-- What you have to do --
Once the pictures are set aside, transcribe each line of the listing exactly.

-- Supplied entries --
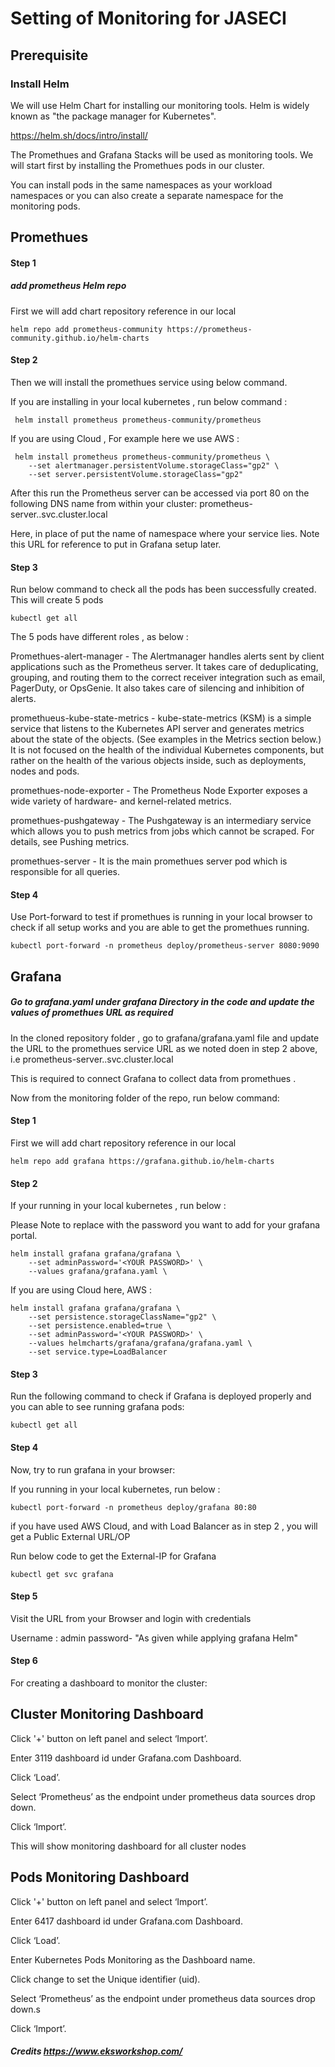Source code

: # Setting of Monitoring for JASECI #


## Prerequisite ##

### Install Helm  ###

We will use Helm Chart for installing our monitoring tools. Helm is widely known as "the package manager for Kubernetes".

https://helm.sh/docs/intro/install/


The Promethues and Grafana Stacks will be used as monitoring tools. We will start first by installing the Promethues pods in our cluster.

You can install pods in the same namespaces as your workload namespaces or you can also create a separate namespace for the monitoring pods.


## Promethues ##

#### Step 1 ####

##### add prometheus Helm repo  ####

First we will add chart repository reference in our local

```console
helm repo add prometheus-community https://prometheus-community.github.io/helm-charts 
```

#### Step 2 ####

Then we will install the promethues service using below command. 

If you are installing in your local kubernetes , run below command :

```console
 helm install prometheus prometheus-community/prometheus
```

If you are using Cloud , For example here we use AWS :

```console
 helm install prometheus prometheus-community/prometheus \
    --set alertmanager.persistentVolume.storageClass="gp2" \
    --set server.persistentVolume.storageClass="gp2" 
```

After this run the Prometheus server can be accessed via port 80 on the following DNS name from within your cluster:
prometheus-server.<namespace>.svc.cluster.local

Here, in place of <namespace> put the name of namespace where your service lies. Note this URL for reference to put in Grafana setup later.

#### Step 3 ####

Run below command to check all the pods has been successfully created. This will create 5 pods 

```console
kubectl get all 
```


The 5 pods have different roles , as below :

Promethues-alert-manager - The Alertmanager handles alerts sent by client applications such as the Prometheus server. It takes care of deduplicating, grouping, and routing them to the correct receiver integration such as email, PagerDuty, or OpsGenie. It also takes care of silencing and inhibition of alerts.

promethueus-kube-state-metrics - kube-state-metrics (KSM) is a simple service that listens to the Kubernetes API server and generates metrics about the state of the objects. (See examples in the Metrics section below.) It is not focused on the health of the individual Kubernetes components, but rather on the health of the various objects inside, such as deployments, nodes and pods.

promethues-node-exporter - The Prometheus Node Exporter exposes a wide variety of hardware- and kernel-related metrics.

promethues-pushgateway - The Pushgateway is an intermediary service which allows you to push metrics from jobs which cannot be scraped. For details, see Pushing metrics.

promethues-server - It is the main promethues server pod which is responsible for all queries.


#### Step 4 ####

Use Port-forward to test if promethues is running in your local browser to check if all setup works and you are able to get the promethues running.

```console
kubectl port-forward -n prometheus deploy/prometheus-server 8080:9090 
```




## Grafana ##


##### Go to grafana.yaml under grafana  Directory in the code and update the values of promethues URL as required #####

In the cloned repository folder , go to grafana/grafana.yaml file and update the URL to the promethues service URL as we noted doen in step 2 above, i.e prometheus-server.<namespace>.svc.cluster.local

This is required to connect Grafana to collect data from promethues .

Now from the monitoring folder of the repo, run below command:


#### Step 1 ####

First we will add chart repository reference in our local

```console
helm repo add grafana https://grafana.github.io/helm-charts
```


#### Step 2 ####

If your running in your local kubernetes , run below :

Please Note to replace <YOUR PASSWORD> with the password you want to add for your grafana portal.

```console
helm install grafana grafana/grafana \
    --set adminPassword='<YOUR PASSWORD>' \
    --values grafana/grafana.yaml \
```
If you are using Cloud here, AWS :

```console
helm install grafana grafana/grafana \
    --set persistence.storageClassName="gp2" \
    --set persistence.enabled=true \
    --set adminPassword='<YOUR PASSWORD>' \
    --values helmcharts/grafana/grafana/grafana.yaml \
    --set service.type=LoadBalancer 
```


    

#### Step 3 ####

Run the following command to check if Grafana is deployed properly and you can able to see running grafana pods:

```console
kubectl get all 
```

#### Step 4 ####

Now, try to run grafana in your browser:

If you running in your local kubernetes, run below :

```console
kubectl port-forward -n prometheus deploy/grafana 80:80 
```


if you have used AWS Cloud, and with Load Balancer as in step 2 , you will get a Public External URL/OP


Run below code to get the External-IP for Grafana

```console
kubectl get svc grafana 
```

#### Step 5 ####

Visit the URL from your Browser and login with credentials

Username : admin
password- "As given while applying grafana Helm"

#### Step 6 ####

For creating a dashboard to monitor the cluster:

## Cluster Monitoring Dashboard ##

Click '+' button on left panel and select ‘Import’.

Enter 3119 dashboard id under Grafana.com Dashboard.

Click ‘Load’.

Select ‘Prometheus’ as the endpoint under prometheus data sources drop down.

Click ‘Import’.

This will show monitoring dashboard for all cluster nodes

## Pods Monitoring Dashboard ##

Click '+' button on left panel and select ‘Import’.

Enter 6417 dashboard id under Grafana.com Dashboard.

Click ‘Load’.

Enter Kubernetes Pods Monitoring as the Dashboard name.

Click change to set the Unique identifier (uid).

Select ‘Prometheus’ as the endpoint under prometheus data sources drop down.s

Click ‘Import’.






##### Credits https://www.eksworkshop.com/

-- Task answer --
Source code

: # Setting of Monitoring for JASECI #


## Prerequisite ##

### Install Helm  ###

We will use Helm Chart for installing our monitoring tools. Helm is widely known as "the package manager for Kubernetes".

https://helm.sh/docs/intro/install/


The Promethues and Grafana Stacks will be used as monitoring tools. We will start first by installing the Promethues pods in our cluster.

You can install pods in the same namespaces as your workload namespaces or you can also create a separate namespace for the monitoring pods.


## Promethues ##

#### Step 1 ####

##### add prometheus Helm repo  ####

First we will add chart repository reference in our local

```console
helm repo add prometheus-community https://prometheus-community.github.io/helm-charts 
```

#### Step 2 ####

Then we will install the promethues service using below command. 

If you are installing in your local kubernetes , run below command :

```console
 helm install prometheus prometheus-community/prometheus
```

If you are using Cloud , For example here we use AWS :

```console
 helm install prometheus prometheus-community/prometheus \
    --set alertmanager.persistentVolume.storageClass="gp2" \
    --set server.persistentVolume.storageClass="gp2" 
```

After this run the Prometheus server can be accessed via port 80 on the following DNS name from within your cluster:
prometheus-server.<namespace>.svc.cluster.local

Here, in place of <namespace> put the name of namespace where your service lies. Note this URL for reference to put in Grafana setup later.

#### Step 3 ####

Run below command to check all the pods has been successfully created. This will create 5 pods 

```console
kubectl get all 
```


The 5 pods have different roles , as below :

Promethues-alert-manager - The Alertmanager handles alerts sent by client applications such as the Prometheus server. It takes care of deduplicating, grouping, and routing them to the correct receiver integration such as email, PagerDuty, or OpsGenie. It also takes care of silencing and inhibition of alerts.

promethueus-kube-state-metrics - kube-state-metrics (KSM) is a simple service that listens to the Kubernetes API server and generates metrics about the state of the objects. (See examples in the Metrics section below.) It is not focused on the health of the individual Kubernetes components, but rather on the health of the various objects inside, such as deployments, nodes and pods.

promethues-node-exporter - The Prometheus Node Exporter exposes a wide variety of hardware- and kernel-related metrics.

promethues-pushgateway - The Pushgateway is an intermediary service which allows you to push metrics from jobs which cannot be scraped. For details, see Pushing metrics.

promethues-server - It is the main promethues server pod which is responsible for all queries.


#### Step 4 ####

Use Port-forward to test if promethues is running in your local browser to check if all setup works and you are able to get the promethues running.

```console
kubectl port-forward -n prometheus deploy/prometheus-server 8080:9090 
```




## Grafana ##


##### Go to grafana.yaml under grafana  Directory in the code and update the values of promethues URL as required #####

In the cloned repository folder , go to grafana/grafana.yaml file and update the URL to the promethues service URL as we noted doen in step 2 above, i.e prometheus-server.<namespace>.svc.cluster.local

This is required to connect Grafana to collect data from promethues .

Now from the monitoring folder of the repo, run below command:


#### Step 1 ####

First we will add chart repository reference in our local

```console
helm repo add grafana https://grafana.github.io/helm-charts
```


#### Step 2 ####

If your running in your local kubernetes , run below :

Please Note to replace <YOUR PASSWORD> with the password you want to add for your grafana portal.

```console
helm install grafana grafana/grafana \
    --set adminPassword='<YOUR PASSWORD>' \
    --values grafana/grafana.yaml \
```
If you are using Cloud here, AWS :

```console
helm install grafana grafana/grafana \
    --set persistence.storageClassName="gp2" \
    --set persistence.enabled=true \
    --set adminPassword='<YOUR PASSWORD>' \
    --values helmcharts/grafana/grafana/grafana.yaml \
    --set service.type=LoadBalancer 
```


    

#### Step 3 ####

Run the following command to check if Grafana is deployed properly and you can able to see running grafana pods:

```console
kubectl get all 
```

#### Step 4 ####

Now, try to run grafana in your browser:

If you running in your local kubernetes, run below :

```console
kubectl port-forward -n prometheus deploy/grafana 80:80 
```


if you have used AWS Cloud, and with Load Balancer as in step 2 , you will get a Public External URL/OP


Run below code to get the External-IP for Grafana

```console
kubectl get svc grafana 
```

#### Step 5 ####

Visit the URL from your Browser and login with credentials

Username : admin
password- "As given while applying grafana Helm"

#### Step 6 ####

For creating a dashboard to monitor the cluster:

## Cluster Monitoring Dashboard ##

Click '+' button on left panel and select ‘Import’.

Enter 3119 dashboard id under Grafana.com Dashboard.

Click ‘Load’.

Select ‘Prometheus’ as the endpoint under prometheus data sources drop down.

Click ‘Import’.

This will show monitoring dashboard for all cluster nodes

## Pods Monitoring Dashboard ##

Click '+' button on left panel and select ‘Import’.

Enter 6417 dashboard id under Grafana.com Dashboard.

Click ‘Load’.

Enter Kubernetes Pods Monitoring as the Dashboard name.

Click change to set the Unique identifier (uid).

Select ‘Prometheus’ as the endpoint under prometheus data sources drop down.s

Click ‘Import’.






##### Credits https://www.eksworkshop.com/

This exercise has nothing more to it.